DATASET RECORDS section start
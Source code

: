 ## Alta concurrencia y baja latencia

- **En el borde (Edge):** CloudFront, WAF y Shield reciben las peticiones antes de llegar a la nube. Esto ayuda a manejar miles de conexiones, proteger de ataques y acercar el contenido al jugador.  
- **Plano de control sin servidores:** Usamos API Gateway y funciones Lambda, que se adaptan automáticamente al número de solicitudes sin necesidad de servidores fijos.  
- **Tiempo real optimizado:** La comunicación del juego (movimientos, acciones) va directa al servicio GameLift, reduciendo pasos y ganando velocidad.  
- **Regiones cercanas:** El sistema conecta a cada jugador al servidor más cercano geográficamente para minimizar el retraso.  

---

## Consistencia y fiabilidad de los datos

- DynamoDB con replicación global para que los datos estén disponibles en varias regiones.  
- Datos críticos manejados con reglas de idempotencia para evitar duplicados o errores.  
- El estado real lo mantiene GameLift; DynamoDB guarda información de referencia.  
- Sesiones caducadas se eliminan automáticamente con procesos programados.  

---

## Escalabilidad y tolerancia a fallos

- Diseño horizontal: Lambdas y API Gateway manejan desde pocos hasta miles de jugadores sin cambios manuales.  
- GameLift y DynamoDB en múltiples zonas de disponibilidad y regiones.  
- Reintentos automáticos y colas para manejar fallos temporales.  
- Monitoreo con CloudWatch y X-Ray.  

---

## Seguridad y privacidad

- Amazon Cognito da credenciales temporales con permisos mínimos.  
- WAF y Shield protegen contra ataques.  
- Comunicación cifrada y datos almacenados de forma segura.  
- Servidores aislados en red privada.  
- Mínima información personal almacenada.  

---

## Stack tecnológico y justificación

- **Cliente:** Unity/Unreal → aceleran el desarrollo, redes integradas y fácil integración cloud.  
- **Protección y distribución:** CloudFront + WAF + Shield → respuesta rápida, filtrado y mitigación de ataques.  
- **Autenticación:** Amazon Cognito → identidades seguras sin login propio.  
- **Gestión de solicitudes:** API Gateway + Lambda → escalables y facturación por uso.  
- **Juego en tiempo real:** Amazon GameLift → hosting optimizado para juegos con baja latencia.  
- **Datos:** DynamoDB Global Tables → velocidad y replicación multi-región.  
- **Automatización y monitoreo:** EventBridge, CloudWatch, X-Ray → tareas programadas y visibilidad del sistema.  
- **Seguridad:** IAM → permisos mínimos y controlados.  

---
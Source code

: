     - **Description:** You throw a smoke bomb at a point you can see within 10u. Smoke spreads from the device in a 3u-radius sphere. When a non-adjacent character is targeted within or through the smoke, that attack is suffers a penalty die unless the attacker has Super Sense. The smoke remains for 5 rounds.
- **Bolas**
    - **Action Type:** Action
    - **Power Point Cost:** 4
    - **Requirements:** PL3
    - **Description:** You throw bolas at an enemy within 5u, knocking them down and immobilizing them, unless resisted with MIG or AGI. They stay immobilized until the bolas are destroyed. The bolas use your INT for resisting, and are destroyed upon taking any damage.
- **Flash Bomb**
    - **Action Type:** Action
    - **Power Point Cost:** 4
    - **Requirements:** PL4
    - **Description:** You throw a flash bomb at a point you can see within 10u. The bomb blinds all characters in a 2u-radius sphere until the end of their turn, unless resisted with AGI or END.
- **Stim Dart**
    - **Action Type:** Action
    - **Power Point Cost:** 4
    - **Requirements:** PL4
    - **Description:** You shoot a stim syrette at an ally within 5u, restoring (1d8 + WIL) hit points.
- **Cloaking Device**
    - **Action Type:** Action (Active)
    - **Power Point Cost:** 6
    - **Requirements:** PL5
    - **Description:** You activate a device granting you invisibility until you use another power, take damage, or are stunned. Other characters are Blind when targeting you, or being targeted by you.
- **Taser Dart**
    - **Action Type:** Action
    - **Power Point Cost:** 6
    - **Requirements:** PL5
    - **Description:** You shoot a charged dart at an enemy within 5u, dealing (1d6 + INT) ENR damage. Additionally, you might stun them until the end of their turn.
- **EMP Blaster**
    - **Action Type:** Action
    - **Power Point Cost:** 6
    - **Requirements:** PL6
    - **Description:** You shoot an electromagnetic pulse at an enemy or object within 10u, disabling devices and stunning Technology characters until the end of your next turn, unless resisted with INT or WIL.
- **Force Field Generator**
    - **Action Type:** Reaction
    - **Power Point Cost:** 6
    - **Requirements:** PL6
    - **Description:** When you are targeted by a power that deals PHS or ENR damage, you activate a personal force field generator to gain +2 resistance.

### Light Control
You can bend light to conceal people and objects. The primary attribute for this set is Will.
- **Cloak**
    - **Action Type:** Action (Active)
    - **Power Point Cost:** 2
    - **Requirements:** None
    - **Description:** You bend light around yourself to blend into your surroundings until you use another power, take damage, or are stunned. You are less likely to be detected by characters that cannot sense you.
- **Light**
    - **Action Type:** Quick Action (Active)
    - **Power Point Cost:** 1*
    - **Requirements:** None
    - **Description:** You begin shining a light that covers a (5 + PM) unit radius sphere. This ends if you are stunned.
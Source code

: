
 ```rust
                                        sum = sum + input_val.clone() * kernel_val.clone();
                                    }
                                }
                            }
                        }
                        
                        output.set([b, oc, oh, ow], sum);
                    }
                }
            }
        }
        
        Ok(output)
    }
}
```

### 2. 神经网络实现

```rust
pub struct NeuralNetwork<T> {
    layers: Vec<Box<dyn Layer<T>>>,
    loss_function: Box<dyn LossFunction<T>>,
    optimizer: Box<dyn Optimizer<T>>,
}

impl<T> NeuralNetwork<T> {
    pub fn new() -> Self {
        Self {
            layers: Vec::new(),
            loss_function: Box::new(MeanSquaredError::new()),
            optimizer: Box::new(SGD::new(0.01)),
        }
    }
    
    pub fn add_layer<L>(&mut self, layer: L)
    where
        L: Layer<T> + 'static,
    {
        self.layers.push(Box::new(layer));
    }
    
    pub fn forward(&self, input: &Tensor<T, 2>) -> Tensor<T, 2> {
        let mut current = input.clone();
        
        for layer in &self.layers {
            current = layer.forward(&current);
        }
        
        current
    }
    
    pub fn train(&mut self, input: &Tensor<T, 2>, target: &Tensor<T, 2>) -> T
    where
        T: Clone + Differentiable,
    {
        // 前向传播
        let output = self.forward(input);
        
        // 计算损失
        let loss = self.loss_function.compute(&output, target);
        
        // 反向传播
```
DATASET RECORDS section end
TRY IT:
What you return must be the entries, given again word for word.

WRITTEN ANSWER:
Source code

: ## Alta concurrencia y baja latencia

- **En el borde (Edge):** CloudFront, WAF y Shield reciben las peticiones antes de llegar a la nube. Esto ayuda a manejar miles de conexiones, proteger de ataques y acercar el contenido al jugador.  
- **Plano de control sin servidores:** Usamos API Gateway y funciones Lambda, que se adaptan automáticamente al número de solicitudes sin necesidad de servidores fijos.  
- **Tiempo real optimizado:** La comunicación del juego (movimientos, acciones) va directa al servicio GameLift, reduciendo pasos y ganando velocidad.  
- **Regiones cercanas:** El sistema conecta a cada jugador al servidor más cercano geográficamente para minimizar el retraso.  

---

## Consistencia y fiabilidad de los datos

- DynamoDB con replicación global para que los datos estén disponibles en varias regiones.  
- Datos críticos manejados con reglas de idempotencia para evitar duplicados o errores.  
- El estado real lo mantiene GameLift; DynamoDB guarda información de referencia.  
- Sesiones caducadas se eliminan automáticamente con procesos programados.  

---

## Escalabilidad y tolerancia a fallos

- Diseño horizontal: Lambdas y API Gateway manejan desde pocos hasta miles de jugadores sin cambios manuales.  
- GameLift y DynamoDB en múltiples zonas de disponibilidad y regiones.  
- Reintentos automáticos y colas para manejar fallos temporales.  
- Monitoreo con CloudWatch y X-Ray.  

---

## Seguridad y privacidad

- Amazon Cognito da credenciales temporales con permisos mínimos.  
- WAF y Shield protegen contra ataques.  
- Comunicación cifrada y datos almacenados de forma segura.  
- Servidores aislados en red privada.  
- Mínima información personal almacenada.  

---

## Stack tecnológico y justificación

- **Cliente:** Unity/Unreal → aceleran el desarrollo, redes integradas y fácil integración cloud.  
- **Protección y distribución:** CloudFront + WAF + Shield → respuesta rápida, filtrado y mitigación de ataques.  
- **Autenticación:** Amazon Cognito → identidades seguras sin login propio.  
- **Gestión de solicitudes:** API Gateway + Lambda → escalables y facturación por uso.  
- **Juego en tiempo real:** Amazon GameLift → hosting optimizado para juegos con baja latencia.  
- **Datos:** DynamoDB Global Tables → velocidad y replicación multi-región.  
- **Automatización y monitoreo:** EventBridge, CloudWatch, X-Ray → tareas programadas y visibilidad del sistema.  
- **Seguridad:** IAM → permisos mínimos y controlados.  

---
Source code

:     - **Description:** You throw a smoke bomb at a point you can see within 10u. Smoke spreads from the device in a 3u-radius sphere. When a non-adjacent character is targeted within or through the smoke, that attack is suffers a penalty die unless the attacker has Super Sense. The smoke remains for 5 rounds.
- **Bolas**
    - **Action Type:** Action
    - **Power Point Cost:** 4
    - **Requirements:** PL3
    - **Description:** You throw bolas at an enemy within 5u, knocking them down and immobilizing them, unless resisted with MIG or AGI. They stay immobilized until the bolas are destroyed. The bolas use your INT for resisting, and are destroyed upon taking any damage.
- **Flash Bomb**
    - **Action Type:** Action
    - **Power Point Cost:** 4
    - **Requirements:** PL4
    - **Description:** You throw a flash bomb at a point you can see within 10u. The bomb blinds all characters in a 2u-radius sphere until the end of their turn, unless resisted with AGI or END.
- **Stim Dart**
    - **Action Type:** Action
    - **Power Point Cost:** 4
    - **Requirements:** PL4
    - **Description:** You shoot a stim syrette at an ally within 5u, restoring (1d8 + WIL) hit points.
- **Cloaking Device**
    - **Action Type:** Action (Active)
    - **Power Point Cost:** 6
    - **Requirements:** PL5
    - **Description:** You activate a device granting you invisibility until you use another power, take damage, or are stunned. Other characters are Blind when targeting you, or being targeted by you.
- **Taser Dart**
    - **Action Type:** Action
    - **Power Point Cost:** 6
    - **Requirements:** PL5
    - **Description:** You shoot a charged dart at an enemy within 5u, dealing (1d6 + INT) ENR damage. Additionally, you might stun them until the end of their turn.
- **EMP Blaster**
    - **Action Type:** Action
    - **Power Point Cost:** 6
    - **Requirements:** PL6
    - **Description:** You shoot an electromagnetic pulse at an enemy or object within 10u, disabling devices and stunning Technology characters until the end of your next turn, unless resisted with INT or WIL.
- **Force Field Generator**
    - **Action Type:** Reaction
    - **Power Point Cost:** 6
    - **Requirements:** PL6
    - **Description:** When you are targeted by a power that deals PHS or ENR damage, you activate a personal force field generator to gain +2 resistance.

### Light Control
You can bend light to conceal people and objects. The primary attribute for this set is Will.
- **Cloak**
    - **Action Type:** Action (Active)
    - **Power Point Cost:** 2
    - **Requirements:** None
    - **Description:** You bend light around yourself to blend into your surroundings until you use another power, take damage, or are stunned. You are less likely to be detected by characters that cannot sense you.
- **Light**
    - **Action Type:** Quick Action (Active)
    - **Power Point Cost:** 1*
    - **Requirements:** None
    - **Description:** You begin shining a light that covers a (5 + PM) unit radius sphere. This ends if you are stunned.
Source code

:
 ```rust
                                        sum = sum + input_val.clone() * kernel_val.clone();
                                    }
                                }
                            }
                        }
                        
                        output.set([b, oc, oh, ow], sum);
                    }
                }
            }
        }
        
        Ok(output)
    }
}
```

### 2. 神经网络实现

```rust
pub struct NeuralNetwork<T> {
    layers: Vec<Box<dyn Layer<T>>>,
    loss_function: Box<dyn LossFunction<T>>,
    optimizer: Box<dyn Optimizer<T>>,
}

impl<T> NeuralNetwork<T> {
    pub fn new() -> Self {
        Self {
            layers: Vec::new(),
            loss_function: Box::new(MeanSquaredError::new()),
            optimizer: Box::new(SGD::new(0.01)),
        }
    }
    
    pub fn add_layer<L>(&mut self, layer: L)
    where
        L: Layer<T> + 'static,
    {
        self.layers.push(Box::new(layer));
    }
    
    pub fn forward(&self, input: &Tensor<T, 2>) -> Tensor<T, 2> {
        let mut current = input.clone();
        
        for layer in &self.layers {
            current = layer.forward(&current);
        }
        
        current
    }
    
    pub fn train(&mut self, input: &Tensor<T, 2>, target: &Tensor<T, 2>) -> T
    where
        T: Clone + Differentiable,
    {
        // 前向传播
        let output = self.forward(input);
        
        // 计算损失
        let loss = self.loss_function.compute(&output, target);
        
        // 反向传播
```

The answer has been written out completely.